Your task is to find every line in the records that holds the string "Network" and copy it.

▸ **Data items**
* * * * * * * * *
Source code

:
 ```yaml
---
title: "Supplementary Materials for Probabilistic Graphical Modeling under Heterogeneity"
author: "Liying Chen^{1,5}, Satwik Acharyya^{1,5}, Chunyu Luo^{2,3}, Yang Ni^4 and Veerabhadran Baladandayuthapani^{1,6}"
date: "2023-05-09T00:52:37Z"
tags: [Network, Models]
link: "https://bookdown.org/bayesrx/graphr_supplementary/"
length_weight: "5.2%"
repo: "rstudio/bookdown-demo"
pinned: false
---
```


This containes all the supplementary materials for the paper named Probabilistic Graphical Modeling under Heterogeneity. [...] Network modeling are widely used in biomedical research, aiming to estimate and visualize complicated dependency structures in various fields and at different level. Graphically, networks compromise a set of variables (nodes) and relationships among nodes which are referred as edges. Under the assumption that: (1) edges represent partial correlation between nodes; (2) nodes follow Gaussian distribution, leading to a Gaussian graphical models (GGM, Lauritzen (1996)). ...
* * * * * * * * *
▸ **Answer section**
tags: [Network, Models]
This containes all the supplementary materials for the paper named Probabilistic Graphical Modeling under Heterogeneity. [...] Network modeling are widely used in biomedical research, aiming to estimate and visualize complicated dependency structures in various fields and at different level. Graphically, networks compromise a set of variables (nodes) and relationships among nodes which are referred as edges. Under the assumption that: (1) edges represent partial correlation between nodes; (2) nodes follow Gaussian distribution, leading to a Gaussian graphical models (GGM, Lauritzen (1996)). ...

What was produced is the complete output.